| TASK TO CARRY OUT |
This exercise calls for the whole listing to be given again exactly, without images.

======

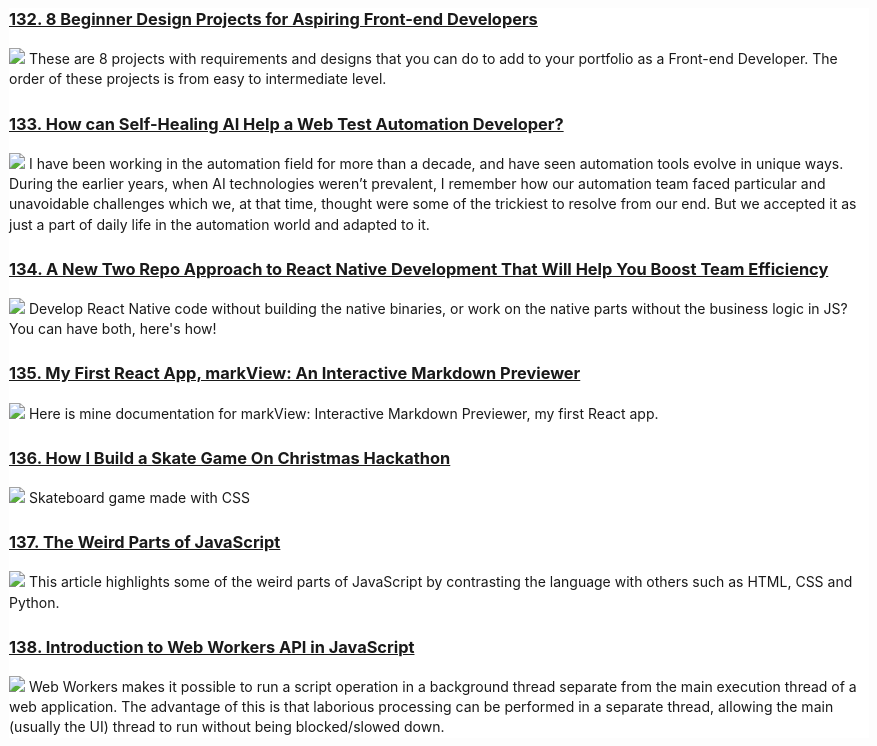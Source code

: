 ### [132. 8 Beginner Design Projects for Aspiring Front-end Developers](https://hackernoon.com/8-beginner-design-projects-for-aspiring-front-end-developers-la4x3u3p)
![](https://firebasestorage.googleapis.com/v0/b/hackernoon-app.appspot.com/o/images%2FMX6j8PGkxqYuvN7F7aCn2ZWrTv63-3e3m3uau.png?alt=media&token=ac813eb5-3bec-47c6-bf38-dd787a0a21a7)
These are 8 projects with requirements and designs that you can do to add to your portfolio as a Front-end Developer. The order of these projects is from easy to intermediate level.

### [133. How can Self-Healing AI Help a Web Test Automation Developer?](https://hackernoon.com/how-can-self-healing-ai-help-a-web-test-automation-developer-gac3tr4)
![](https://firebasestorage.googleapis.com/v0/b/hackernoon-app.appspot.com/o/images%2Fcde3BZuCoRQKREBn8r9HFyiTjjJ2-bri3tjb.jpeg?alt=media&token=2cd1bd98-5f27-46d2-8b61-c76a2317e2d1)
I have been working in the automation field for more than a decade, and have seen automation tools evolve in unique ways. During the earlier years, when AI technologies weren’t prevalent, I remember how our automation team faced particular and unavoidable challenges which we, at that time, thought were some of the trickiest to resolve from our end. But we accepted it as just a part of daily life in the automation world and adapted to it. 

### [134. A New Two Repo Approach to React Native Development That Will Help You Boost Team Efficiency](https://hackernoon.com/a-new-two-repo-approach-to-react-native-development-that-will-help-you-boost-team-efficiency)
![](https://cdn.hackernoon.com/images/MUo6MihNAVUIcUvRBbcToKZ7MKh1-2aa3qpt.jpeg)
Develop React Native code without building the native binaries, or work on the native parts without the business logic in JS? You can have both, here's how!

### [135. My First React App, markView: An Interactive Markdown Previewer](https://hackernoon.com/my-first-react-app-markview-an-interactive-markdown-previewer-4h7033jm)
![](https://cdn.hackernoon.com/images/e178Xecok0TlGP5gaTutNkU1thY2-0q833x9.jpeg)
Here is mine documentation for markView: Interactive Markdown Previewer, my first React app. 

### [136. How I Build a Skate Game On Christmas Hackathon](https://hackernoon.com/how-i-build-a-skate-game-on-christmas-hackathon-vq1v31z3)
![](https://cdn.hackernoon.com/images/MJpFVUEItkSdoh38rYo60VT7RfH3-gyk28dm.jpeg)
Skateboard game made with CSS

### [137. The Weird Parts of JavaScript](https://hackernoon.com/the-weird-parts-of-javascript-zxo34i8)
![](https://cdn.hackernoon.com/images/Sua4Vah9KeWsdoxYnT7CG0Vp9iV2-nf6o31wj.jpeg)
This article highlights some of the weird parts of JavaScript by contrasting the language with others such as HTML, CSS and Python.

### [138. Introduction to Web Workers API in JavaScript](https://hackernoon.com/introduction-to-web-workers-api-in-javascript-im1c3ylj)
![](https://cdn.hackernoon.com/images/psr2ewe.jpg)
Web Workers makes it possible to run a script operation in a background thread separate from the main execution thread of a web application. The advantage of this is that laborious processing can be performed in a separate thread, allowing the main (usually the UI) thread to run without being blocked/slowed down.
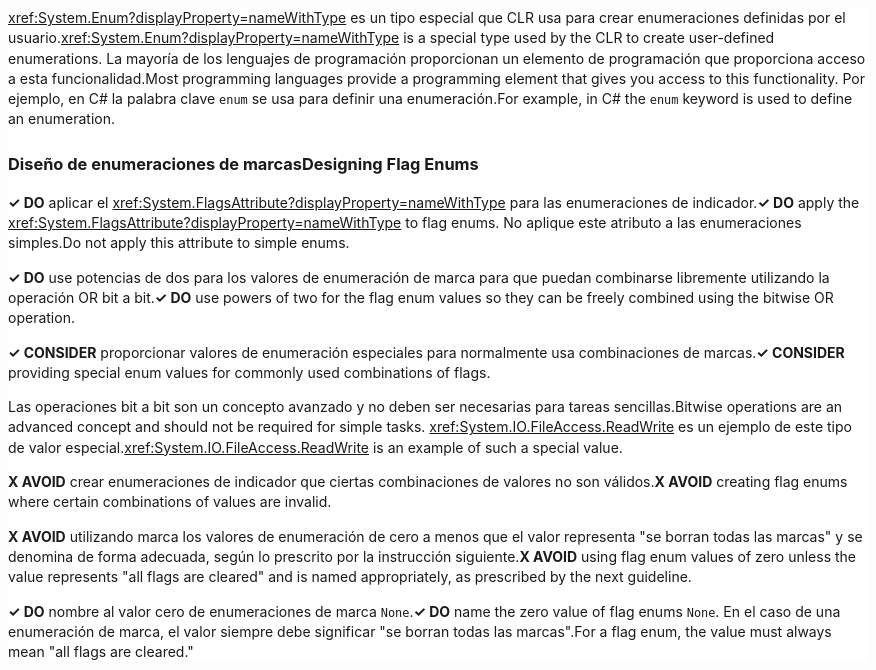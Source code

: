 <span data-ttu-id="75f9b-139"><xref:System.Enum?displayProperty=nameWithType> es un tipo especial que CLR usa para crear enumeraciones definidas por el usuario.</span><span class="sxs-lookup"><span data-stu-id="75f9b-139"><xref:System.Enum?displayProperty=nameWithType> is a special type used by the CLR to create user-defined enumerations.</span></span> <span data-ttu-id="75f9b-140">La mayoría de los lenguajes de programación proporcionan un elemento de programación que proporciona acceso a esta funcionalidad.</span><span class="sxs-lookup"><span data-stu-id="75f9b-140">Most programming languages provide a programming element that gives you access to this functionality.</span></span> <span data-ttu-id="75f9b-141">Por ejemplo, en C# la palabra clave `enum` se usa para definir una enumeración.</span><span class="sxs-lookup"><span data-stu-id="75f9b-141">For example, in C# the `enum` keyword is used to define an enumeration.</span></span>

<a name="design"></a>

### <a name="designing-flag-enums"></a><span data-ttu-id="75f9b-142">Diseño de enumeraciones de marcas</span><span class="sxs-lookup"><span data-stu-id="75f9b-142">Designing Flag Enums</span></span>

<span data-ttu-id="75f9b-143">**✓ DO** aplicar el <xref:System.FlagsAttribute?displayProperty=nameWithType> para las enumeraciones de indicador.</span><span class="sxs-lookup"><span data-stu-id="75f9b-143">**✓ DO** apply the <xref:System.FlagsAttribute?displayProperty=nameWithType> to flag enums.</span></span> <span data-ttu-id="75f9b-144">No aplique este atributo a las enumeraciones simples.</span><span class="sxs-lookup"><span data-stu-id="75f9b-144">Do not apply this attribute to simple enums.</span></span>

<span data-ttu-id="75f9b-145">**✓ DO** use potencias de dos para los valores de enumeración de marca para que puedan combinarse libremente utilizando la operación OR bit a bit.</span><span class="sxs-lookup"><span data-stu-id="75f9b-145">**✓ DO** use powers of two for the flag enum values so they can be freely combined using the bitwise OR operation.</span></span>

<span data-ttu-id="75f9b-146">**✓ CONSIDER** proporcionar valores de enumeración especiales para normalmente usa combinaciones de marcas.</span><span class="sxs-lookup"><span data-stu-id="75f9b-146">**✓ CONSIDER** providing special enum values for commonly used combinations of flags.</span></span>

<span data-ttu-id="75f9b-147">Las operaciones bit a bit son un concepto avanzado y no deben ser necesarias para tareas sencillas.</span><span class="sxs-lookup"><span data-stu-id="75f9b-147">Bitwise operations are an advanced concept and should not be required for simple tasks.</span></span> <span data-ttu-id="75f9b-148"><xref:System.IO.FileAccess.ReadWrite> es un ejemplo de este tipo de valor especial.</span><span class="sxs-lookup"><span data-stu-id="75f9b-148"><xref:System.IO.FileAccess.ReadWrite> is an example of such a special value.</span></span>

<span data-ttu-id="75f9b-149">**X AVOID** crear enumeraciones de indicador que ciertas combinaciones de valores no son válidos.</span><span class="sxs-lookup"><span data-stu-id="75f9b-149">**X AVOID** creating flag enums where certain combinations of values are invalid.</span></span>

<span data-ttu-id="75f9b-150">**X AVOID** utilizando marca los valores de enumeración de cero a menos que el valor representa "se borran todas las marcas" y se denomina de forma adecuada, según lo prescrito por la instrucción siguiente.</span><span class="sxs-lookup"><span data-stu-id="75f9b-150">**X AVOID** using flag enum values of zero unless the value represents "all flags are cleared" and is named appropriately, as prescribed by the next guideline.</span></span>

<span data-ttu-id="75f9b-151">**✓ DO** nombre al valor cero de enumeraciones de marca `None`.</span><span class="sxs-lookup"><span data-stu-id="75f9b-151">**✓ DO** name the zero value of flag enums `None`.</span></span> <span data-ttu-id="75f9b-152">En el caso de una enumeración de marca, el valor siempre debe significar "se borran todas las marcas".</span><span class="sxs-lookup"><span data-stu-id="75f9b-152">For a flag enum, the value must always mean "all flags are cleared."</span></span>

======

| ANSWER |
Source code

: ### [132. 8 Beginner Design Projects for Aspiring Front-end Developers](https://hackernoon.com/8-beginner-design-projects-for-aspiring-front-end-developers-la4x3u3p)
![](https://firebasestorage.googleapis.com/v0/b/hackernoon-app.appspot.com/o/images%2FMX6j8PGkxqYuvN7F7aCn2ZWrTv63-3e3m3uau.png?alt=media&token=ac813eb5-3bec-47c6-bf38-dd787a0a21a7)
These are 8 projects with requirements and designs that you can do to add to your portfolio as a Front-end Developer. The order of these projects is from easy to intermediate level.

### [133. How can Self-Healing AI Help a Web Test Automation Developer?](https://hackernoon.com/how-can-self-healing-ai-help-a-web-test-automation-developer-gac3tr4)
![](https://firebasestorage.googleapis.com/v0/b/hackernoon-app.appspot.com/o/images%2Fcde3BZuCoRQKREBn8r9HFyiTjjJ2-bri3tjb.jpeg?alt=media&token=2cd1bd98-5f27-46d2-8b61-c76a2317e2d1)
I have been working in the automation field for more than a decade, and have seen automation tools evolve in unique ways. During the earlier years, when AI technologies weren’t prevalent, I remember how our automation team faced particular and unavoidable challenges which we, at that time, thought were some of the trickiest to resolve from our end. But we accepted it as just a part of daily life in the automation world and adapted to it. 

### [134. A New Two Repo Approach to React Native Development That Will Help You Boost Team Efficiency](https://hackernoon.com/a-new-two-repo-approach-to-react-native-development-that-will-help-you-boost-team-efficiency)
![](https://cdn.hackernoon.com/images/MUo6MihNAVUIcUvRBbcToKZ7MKh1-2aa3qpt.jpeg)
Develop React Native code without building the native binaries, or work on the native parts without the business logic in JS? You can have both, here's how!

### [135. My First React App, markView: An Interactive Markdown Previewer](https://hackernoon.com/my-first-react-app-markview-an-interactive-markdown-previewer-4h7033jm)
![](https://cdn.hackernoon.com/images/e178Xecok0TlGP5gaTutNkU1thY2-0q833x9.jpeg)
Here is mine documentation for markView: Interactive Markdown Previewer, my first React app. 

### [136. How I Build a Skate Game On Christmas Hackathon](https://hackernoon.com/how-i-build-a-skate-game-on-christmas-hackathon-vq1v31z3)
![](https://cdn.hackernoon.com/images/MJpFVUEItkSdoh38rYo60VT7RfH3-gyk28dm.jpeg)
Skateboard game made with CSS

### [137. The Weird Parts of JavaScript](https://hackernoon.com/the-weird-parts-of-javascript-zxo34i8)
![](https://cdn.hackernoon.com/images/Sua4Vah9KeWsdoxYnT7CG0Vp9iV2-nf6o31wj.jpeg)
This article highlights some of the weird parts of JavaScript by contrasting the language with others such as HTML, CSS and Python.

### [138. Introduction to Web Workers API in JavaScript](https://hackernoon.com/introduction-to-web-workers-api-in-javascript-im1c3ylj)
![](https://cdn.hackernoon.com/images/psr2ewe.jpg)
Web Workers makes it possible to run a script operation in a background thread separate from the main execution thread of a web application. The advantage of this is that laborious processing can be performed in a separate thread, allowing the main (usually the UI) thread to run without being blocked/slowed down.
Source code

: <span data-ttu-id="75f9b-139"><xref:System.Enum?displayProperty=nameWithType> es un tipo especial que CLR usa para crear enumeraciones definidas por el usuario.</span><span class="sxs-lookup"><span data-stu-id="75f9b-139"><xref:System.Enum?displayProperty=nameWithType> is a special type used by the CLR to create user-defined enumerations.</span></span> <span data-ttu-id="75f9b-140">La mayoría de los lenguajes de programación proporcionan un elemento de programación que proporciona acceso a esta funcionalidad.</span><span class="sxs-lookup"><span data-stu-id="75f9b-140">Most programming languages provide a programming element that gives you access to this functionality.</span></span> <span data-ttu-id="75f9b-141">Por ejemplo, en C# la palabra clave `enum` se usa para definir una enumeración.</span><span class="sxs-lookup"><span data-stu-id="75f9b-141">For example, in C# the `enum` keyword is used to define an enumeration.</span></span>

<a name="design"></a>

### <a name="designing-flag-enums"></a><span data-ttu-id="75f9b-142">Diseño de enumeraciones de marcas</span><span class="sxs-lookup"><span data-stu-id="75f9b-142">Designing Flag Enums</span></span>

<span data-ttu-id="75f9b-143">**✓ DO** aplicar el <xref:System.FlagsAttribute?displayProperty=nameWithType> para las enumeraciones de indicador.</span><span class="sxs-lookup"><span data-stu-id="75f9b-143">**✓ DO** apply the <xref:System.FlagsAttribute?displayProperty=nameWithType> to flag enums.</span></span> <span data-ttu-id="75f9b-144">No aplique este atributo a las enumeraciones simples.</span><span class="sxs-lookup"><span data-stu-id="75f9b-144">Do not apply this attribute to simple enums.</span></span>

<span data-ttu-id="75f9b-145">**✓ DO** use potencias de dos para los valores de enumeración de marca para que puedan combinarse libremente utilizando la operación OR bit a bit.</span><span class="sxs-lookup"><span data-stu-id="75f9b-145">**✓ DO** use powers of two for the flag enum values so they can be freely combined using the bitwise OR operation.</span></span>

<span data-ttu-id="75f9b-146">**✓ CONSIDER** proporcionar valores de enumeración especiales para normalmente usa combinaciones de marcas.</span><span class="sxs-lookup"><span data-stu-id="75f9b-146">**✓ CONSIDER** providing special enum values for commonly used combinations of flags.</span></span>

<span data-ttu-id="75f9b-147">Las operaciones bit a bit son un concepto avanzado y no deben ser necesarias para tareas sencillas.</span><span class="sxs-lookup"><span data-stu-id="75f9b-147">Bitwise operations are an advanced concept and should not be required for simple tasks.</span></span> <span data-ttu-id="75f9b-148"><xref:System.IO.FileAccess.ReadWrite> es un ejemplo de este tipo de valor especial.</span><span class="sxs-lookup"><span data-stu-id="75f9b-148"><xref:System.IO.FileAccess.ReadWrite> is an example of such a special value.</span></span>

<span data-ttu-id="75f9b-149">**X AVOID** crear enumeraciones de indicador que ciertas combinaciones de valores no son válidos.</span><span class="sxs-lookup"><span data-stu-id="75f9b-149">**X AVOID** creating flag enums where certain combinations of values are invalid.</span></span>

<span data-ttu-id="75f9b-150">**X AVOID** utilizando marca los valores de enumeración de cero a menos que el valor representa "se borran todas las marcas" y se denomina de forma adecuada, según lo prescrito por la instrucción siguiente.</span><span class="sxs-lookup"><span data-stu-id="75f9b-150">**X AVOID** using flag enum values of zero unless the value represents "all flags are cleared" and is named appropriately, as prescribed by the next guideline.</span></span>

<span data-ttu-id="75f9b-151">**✓ DO** nombre al valor cero de enumeraciones de marca `None`.</span><span class="sxs-lookup"><span data-stu-id="75f9b-151">**✓ DO** name the zero value of flag enums `None`.</span></span> <span data-ttu-id="75f9b-152">En el caso de una enumeración de marca, el valor siempre debe significar "se borran todas las marcas".</span><span class="sxs-lookup"><span data-stu-id="75f9b-152">For a flag enum, the value must always mean "all flags are cleared."</span></span>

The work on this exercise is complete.